Menu

Get the content for the whole domain

Help
Anonymous
2013-08-13
2013-08-14
  • Anonymous

    Anonymous - 2013-08-13

    Hi,

    I need to extract the whole content of one domain. This mean that I have to get the $DocInfo->links_found and then I have to iterate through this array to get every $DocInfo->content.
    The problem that I have is that always I get the first page content. If I try to execute the method go again I get a mistake.
    Many thanks in advance

     
  • Anonymous

    Anonymous - 2013-08-13

    Hi!

    There's no need to iterate over the links_found-array.
    Phpcrawl automatically follows every link of the domain and returns it's content, so you only have to handle it.

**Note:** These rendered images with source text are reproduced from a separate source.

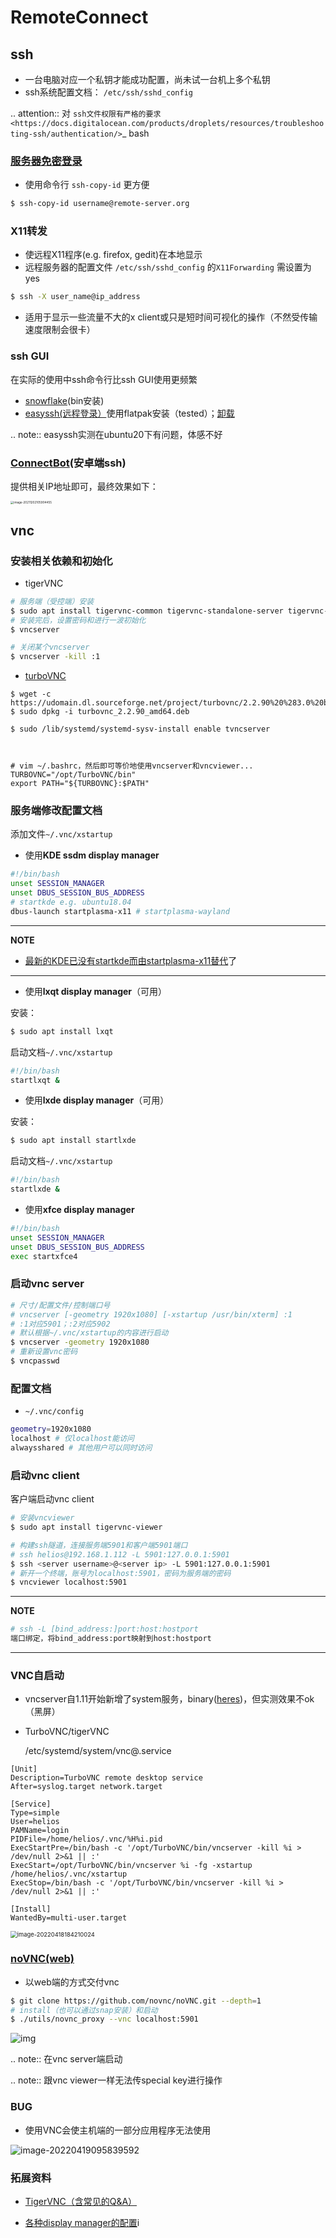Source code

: # RemoteConnect

## ssh

* 一台电脑对应一个私钥才能成功配置，尚未试一台机上多个私钥
* ssh系统配置文档： `/etc/ssh/sshd_config`

.. attention::  对 `ssh文件权限有严格的要求 <https://docs.digitalocean.com/products/droplets/resources/troubleshooting-ssh/authentication/>`_ bash

### [服务器免密登录](https://wiki.archlinux.org/title/SSH_keys#Copying_the_public_key_to_the_remote_server)

* 使用命令行 `ssh-copy-id` 更方便

```bash
$ ssh-copy-id username@remote-server.org
```

### X11转发

* 使远程X11程序(e.g. firefox, gedit)在本地显示
* 远程服务器的配置文件 `/etc/ssh/sshd_config` 的`X11Forwarding` 需设置为yes

```bash
$ ssh -X user_name@ip_address
```

* 适用于显示一些流量不大的x client或只是短时间可视化的操作（不然受传输速度限制会很卡）

### ssh GUI

在实际的使用中ssh命令行比ssh GUI使用更频繁

* [snowflake](https://github.com/subhra74/snowflake)(bin安装)
* [easyssh(远程登录）](https://github.com/muriloventuroso/easyssh#install-with-flatpak)使用flatpak安装（tested）；[卸载](https://discover.manjaro.org/flatpaks/com.github.muriloventuroso.easyssh)

.. note:: easyssh实测在ubuntu20下有问题，体感不好

### [ConnectBot](https://connectbot.org/)(安卓端ssh)

提供相关IP地址即可，最终效果如下：

<img src="https://natsu-akatsuki.oss-cn-guangzhou.aliyuncs.com/img/image-20211202105905884.png" alt="image-20211202105904455" style="zoom: 33%;" />

## vnc

### 安装相关依赖和初始化

- tigerVNC

```bash
# 服务端（受控端）安装
$ sudo apt install tigervnc-common tigervnc-standalone-server tigervnc-xorg-extension
# 安装完后，设置密码和进行一波初始化
$ vncserver

# 关闭某个vncserver
$ vncserver -kill :1
```

- [turboVNC](https://sourceforge.net/projects/turbovnc/files/)

```
$ wget -c https://udomain.dl.sourceforge.net/project/turbovnc/2.2.90%20%283.0%20beta1%29/turbovnc_2.2.90_amd64.deb
$ sudo dpkg -i turbovnc_2.2.90_amd64.deb

$ sudo /lib/systemd/systemd-sysv-install enable tvncserver



# vim ~/.bashrc，然后即可等价地使用vncserver和vncviewer...
TURBOVNC="/opt/TurboVNC/bin"
export PATH="${TURBOVNC}:$PATH"
```





### 服务端修改配置文档

添加文件`~/.vnc/xstartup`

* 使用**KDE ssdm display manager**

```bash
#!/bin/bash
unset SESSION_MANAGER
unset DBUS_SESSION_BUS_ADDRESS
# startkde e.g. ubuntu18.04
dbus-launch startplasma-x11 # startplasma-wayland 
```

---

**NOTE**

- [最新的KDE已没有startkde而由startplasma-x11替代](https://askubuntu.com/questions/746885/start-kde-5-through-vnc)了

---

- 使用**lxqt display manager**（可用）

安装：

```bash
$ sudo apt install lxqt
```

启动文档`~/.vnc/xstartup`

```bash
#!/bin/bash
startlxqt &
```

* 使用**lxde display manager**（可用）

安装：

```bash
$ sudo apt install startlxde
```

启动文档`~/.vnc/xstartup`

```bash
#!/bin/bash
startlxde &
```

* 使用**xfce display manager**

```bash
#!/bin/bash
unset SESSION_MANAGER
unset DBUS_SESSION_BUS_ADDRESS
exec startxfce4
```

### 启动vnc server

```bash
# 尺寸/配置文件/控制端口号
# vncserver [-geometry 1920x1080] [-xstartup /usr/bin/xterm] :1
# :1对应5901；:2对应5902
# 默认根据~/.vnc/xstartup的内容进行启动
$ vncserver -geometry 1920x1080
# 重新设置vnc密码
$ vncpasswd
```

### 配置文档

- `~/.vnc/config`

```bash
geometry=1920x1080
localhost # 仅localhost能访问
alwaysshared # 其他用户可以同时访问
```

### 启动vnc client

客户端启动vnc client

```bash
# 安装vncviewer
$ sudo apt install tigervnc-viewer

# 构建ssh隧道，连接服务端5901和客户端5901端口
# ssh helios@192.168.1.112 -L 5901:127.0.0.1:5901
$ ssh <server username>@<server ip> -L 5901:127.0.0.1:5901
# 新开一个终端，账号为localhost:5901，密码为服务端的密码
$ vncviewer localhost:5901
```

---

**NOTE**

```bash
# ssh -L [bind_address:]port:host:hostport
端口绑定，将bind_address:port映射到host:hostport
```

---

### VNC自启动

- vncserver自1.11开始新增了system服务，binary([heres](https://github.com/TigerVNC/tigervnc/releases))，但实测效果不ok（黑屏）

- TurboVNC/tigerVNC

  /etc/systemd/system/vnc@.service

```service
[Unit]
Description=TurboVNC remote desktop service
After=syslog.target network.target

[Service]
Type=simple
User=helios
PAMName=login
PIDFile=/home/helios/.vnc/%H%i.pid
ExecStartPre=/bin/bash -c '/opt/TurboVNC/bin/vncserver -kill %i > /dev/null 2>&1 || :'
ExecStart=/opt/TurboVNC/bin/vncserver %i -fg -xstartup /home/helios/.vnc/xstartup
ExecStop=/bin/bash -c '/opt/TurboVNC/bin/vncserver -kill %i > /dev/null 2>&1 || :'

[Install]
WantedBy=multi-user.target
```

<img src="https://natsu-akatsuki.oss-cn-guangzhou.aliyuncs.com/img/image-20220418184210024.png" alt="image-20220418184210024" style="zoom:67%;" />

### [noVNC(web)](https://github.com/novnc/noVNC)

- 以web端的方式交付vnc

```bash
$ git clone https://github.com/novnc/noVNC.git --depth=1
# install（也可以通过snap安装）和启动
$ ./utils/novnc_proxy --vnc localhost:5901
```

![img](https://natsu-akatsuki.oss-cn-guangzhou.aliyuncs.com/img/oTge9ryVokLqPaFk.png!thumbnail)

.. note:: 在vnc server端启动

.. note:: 跟vnc viewer一样无法传special key进行操作

### BUG

- 使用VNC会使主机端的一部分应用程序无法使用

<img src="https://natsu-akatsuki.oss-cn-guangzhou.aliyuncs.com/img/image-20220419095839592.png" alt="image-20220419095839592"  />

### 拓展资料

- [TigerVNC（含常见的Q&A）](https://wiki.archlinux.org/title/TigerVNC_(%E7%AE%80%E4%BD%93%E4%B8%AD%E6%96%87)#%E6%B2%A1%E6%9C%89%E7%AA%97%E5%8F%A3%E8%A3%85%E9%A5%B0/%E8%BE%B9%E6%A1%86/%E6%A0%87%E9%A2%98%E6%A0%8F/%E6%97%A0%E6%B3%95%E7%A7%BB%E5%8A%A8%E7%AA%97%E5%8F%A3)

- [各种display manager的配置](https://bytexd.com/how-to-install-configure-vnc-server-on-ubuntu-20-04/)i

    Just get sure you set the follow-mode to 1 (stay in domain) or 2 (stay in host, that's the default).
    http://cuab.de/classreferences/PHPCrawler/method_detail_tpl_method_setFollowMode.htm

     
    • Anonymous

      Anonymous - 2013-08-14

      Hi!!,
      Thanks a lot for your answer. But I am a little bit confuse. If I understand well the "PHPCrawlerDocumentInfo" is a class that is returned when you execute the method "go" and this class has as one of its properties the "content" but this content is the content of the url that you have set. In adition the "PHPCrawlerDocumentInfo" has an array with all the links that the website has (links_found).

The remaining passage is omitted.